§ INSTRUCTIONS TO FOLLOW: The required lines are those that contain "with"; pull them out of the data and copy them.

§ ENTRIES PROVIDED:
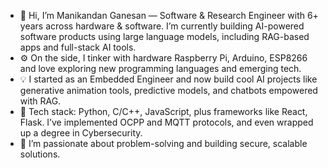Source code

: - 👋 Hi, I’m Manikandan Ganesan — Software & Research Engineer with 6+ years across hardware & software. I’m currently building AI-powered software products using large language models, including RAG-based apps and full-stack AI tools.
- ⚙️ On the side, I tinker with hardware Raspberry Pi, Arduino, ESP8266 and love exploring new programming languages and emerging tech.
- 💡 I started as an Embedded Engineer and now build cool AI projects like generative animation tools, predictive models, and chatbots empowered with RAG.
- 🔧 Tech stack: Python, C/C++, JavaScript, plus frameworks like React, Flask. I’ve implemented OCPP and MQTT protocols, and even wrapped up a degree in Cybersecurity.
- 🔐 I’m passionate about problem-solving and building secure, scalable solutions.

<!--
**Manikandan-G/Manikandan-G** is a ✨ _special_ ✨ repository because its `README.md` (this file) appears on your GitHub profile.

Here are some ideas to get you started:

- 🔭 I’m currently working on ...
- 🌱 I’m currently learning ...
- 👯 I’m looking to collaborate on ...
- 🤔 I’m looking for help with ...
- 💬 Ask me about ...
- 📫 How to reach me: ...
- 😄 Pronouns: ...
- ⚡ Fun fact: ...
-->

§ REPLY TO THE EXERCISE:
: - 👋 Hi, I’m Manikandan Ganesan — Software & Research Engineer with 6+ years across hardware & software. I’m currently building AI-powered software products using large language models, including RAG-based apps and full-stack AI tools.
- ⚙️ On the side, I tinker with hardware Raspberry Pi, Arduino, ESP8266 and love exploring new programming languages and emerging tech.
- 💡 I started as an Embedded Engineer and now build cool AI projects like generative animation tools, predictive models, and chatbots empowered with RAG.
- 🤔 I’m looking for help with ...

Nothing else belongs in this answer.